Blackie goes on to explain how this inspired ‘odd-couple’ pairing came about:
“They (Rose Tattoo) actually asked us. We both played at Hellfest (a big punk/metal festival in France) last year and we just bumped into each other there and the next thing we knew, they asked us. It’s pretty cool, it’s two different generations, but we’re coming from the same place, when you break it down..two bands that have never really been in fashion, slogging away and playing loud rock and roll for the past 30 odd years…well, closer to 40, actually!”
Talk then turns to touring plans for Hard-Ons after this run of shows with Rose Tattoo, with a brand new album about to see the light of day, the bands twelve studio effort.
“This year, besides Japan, we’re going to focus on touring Australia. We have a new album out in the coming months. We haven’t done a new record in ages, for various reasons, mainly money, but we’ve finally saved up. We actually finished the final mix two Fridays ago (in mid March). So we’ll tour nationally again when it comes out.”

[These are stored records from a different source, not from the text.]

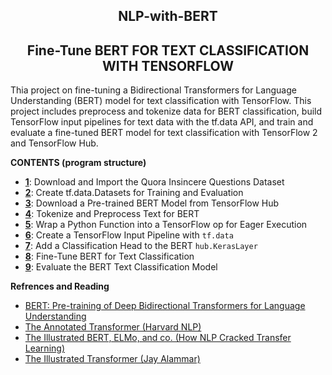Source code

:<h2 align=center> NLP-with-BERT</h2>
<h2 align=center> Fine-Tune BERT FOR TEXT CLASSIFICATION WITH TENSORFLOW</h2>

Thia project on fine-tuning a Bidirectional Transformers for Language Understanding (BERT) model for text classification with TensorFlow. This project includes preprocess and tokenize data for BERT classification, build TensorFlow input pipelines for text data with the tf.data API, and train and evaluate a fine-tuned BERT model for text classification with TensorFlow 2 and TensorFlow Hub. 

**CONTENTS (program structure)**
- **[1]()**: Download and Import the Quora Insincere Questions Dataset
- **[2]()**: Create tf.data.Datasets for Training and Evaluation
- **[3]()**: Download a Pre-trained BERT Model from TensorFlow Hub
- **[4]()**: Tokenize and Preprocess Text for BERT
- **[5]()**: Wrap a Python Function into a TensorFlow op for Eager Execution
- **[6]()**: Create a TensorFlow Input Pipeline with `tf.data`
- **[7]()**: Add a Classification Head to the BERT `hub.KerasLayer`
- **[8]()**: Fine-Tune BERT for Text Classification
- **[9]()**: Evaluate the BERT Text Classification Model

**Refrences and Reading**
- [BERT: Pre-training of Deep Bidirectional Transformers for Language Understanding](https://arxiv.org/abs/1810.04805)
- [The Annotated Transformer (Harvard NLP)](https://nlp.seas.harvard.edu/2018/04/03/attention.html)
- [The Illustrated BERT, ELMo, and co. (How NLP Cracked Transfer Learning)](https://jalammar.github.io/illustrated-bert/)
- [The Illustrated Transformer (Jay Alammar)](https://jalammar.github.io/illustrated-transformer/)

Blackie also moonlights in a few other different musical projects, including eclectic heavy-rocks trio Nunchukka Superfly (together with Hard-Ons bassist Ray Ahn), who will also be touring our parts soon, together with 90’s Sydney electro-rock exponents Def FX. As a man renowned for his forward thinking approach to music in general, I ask him if it’s difficult having to delve back into Hard-Ons extensive back catalogue and reacquaint himself with decades old tracks, when he’s got a bunch of newly created music to keep him inspired?
“I know some people don’t see it this way, but you’ve got to understand that some songs have their ‘used by’ date and you just don’t get excited playing them anymore. So to perform them, it’s kinda not being true, if you know what I mean. We’ve never wanted to go down that route. I know it might seem rude not playing old songs. And we still do, obviously, but we’ve just got to find which ones still give us energy. I am more interested in tomorrow..yesterday was cool, but it was yesterday..”
Be sure to get along when Hard-Ons, together with Rose Tattoo, delve into the past, present and future, as they jointly detonate upon stages on their ‘Still Never Too Loud’ tour.
As part of the tour they’ll be stopping in at the Coolangatta Hotel on Saturday, 27 April. They’ll also be playing the night before in Brisbane, at The Triffid.
Long live non-denominational rock and roll!!